▸ WHAT YOU SHOULD DO
Pick the lines holding the string "terdeteksi" out of the records and copy them.

Source data:
══════════
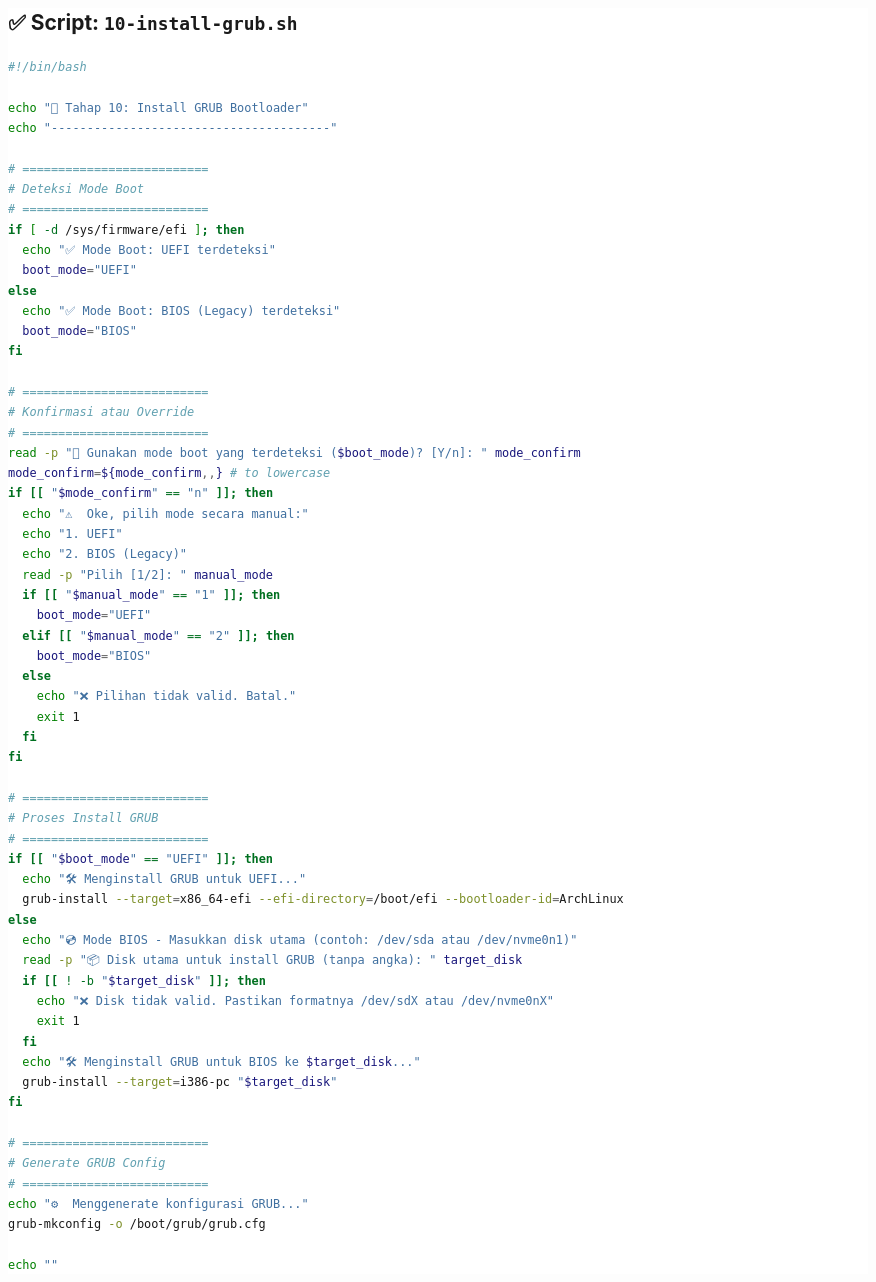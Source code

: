 
## ✅ Script: `10-install-grub.sh`

```bash
#!/bin/bash

echo "🔌 Tahap 10: Install GRUB Bootloader"
echo "---------------------------------------"

# ==========================
# Deteksi Mode Boot
# ==========================
if [ -d /sys/firmware/efi ]; then
  echo "✅ Mode Boot: UEFI terdeteksi"
  boot_mode="UEFI"
else
  echo "✅ Mode Boot: BIOS (Legacy) terdeteksi"
  boot_mode="BIOS"
fi

# ==========================
# Konfirmasi atau Override
# ==========================
read -p "🧠 Gunakan mode boot yang terdeteksi ($boot_mode)? [Y/n]: " mode_confirm
mode_confirm=${mode_confirm,,} # to lowercase
if [[ "$mode_confirm" == "n" ]]; then
  echo "⚠️  Oke, pilih mode secara manual:"
  echo "1. UEFI"
  echo "2. BIOS (Legacy)"
  read -p "Pilih [1/2]: " manual_mode
  if [[ "$manual_mode" == "1" ]]; then
    boot_mode="UEFI"
  elif [[ "$manual_mode" == "2" ]]; then
    boot_mode="BIOS"
  else
    echo "❌ Pilihan tidak valid. Batal."
    exit 1
  fi
fi

# ==========================
# Proses Install GRUB
# ==========================
if [[ "$boot_mode" == "UEFI" ]]; then
  echo "🛠️ Menginstall GRUB untuk UEFI..."
  grub-install --target=x86_64-efi --efi-directory=/boot/efi --bootloader-id=ArchLinux
else
  echo "💿 Mode BIOS - Masukkan disk utama (contoh: /dev/sda atau /dev/nvme0n1)"
  read -p "📦 Disk utama untuk install GRUB (tanpa angka): " target_disk
  if [[ ! -b "$target_disk" ]]; then
    echo "❌ Disk tidak valid. Pastikan formatnya /dev/sdX atau /dev/nvme0nX"
    exit 1
  fi
  echo "🛠️ Menginstall GRUB untuk BIOS ke $target_disk..."
  grub-install --target=i386-pc "$target_disk"
fi

# ==========================
# Generate GRUB Config
# ==========================
echo "⚙️  Menggenerate konfigurasi GRUB..."
grub-mkconfig -o /boot/grub/grub.cfg

echo ""
```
══════════
▸ RESULT FOR THIS TASK
  echo "✅ Mode Boot: UEFI terdeteksi"
  echo "✅ Mode Boot: BIOS (Legacy) terdeteksi"
read -p "🧠 Gunakan mode boot yang terdeteksi ($boot_mode)? [Y/n]: " mode_confirm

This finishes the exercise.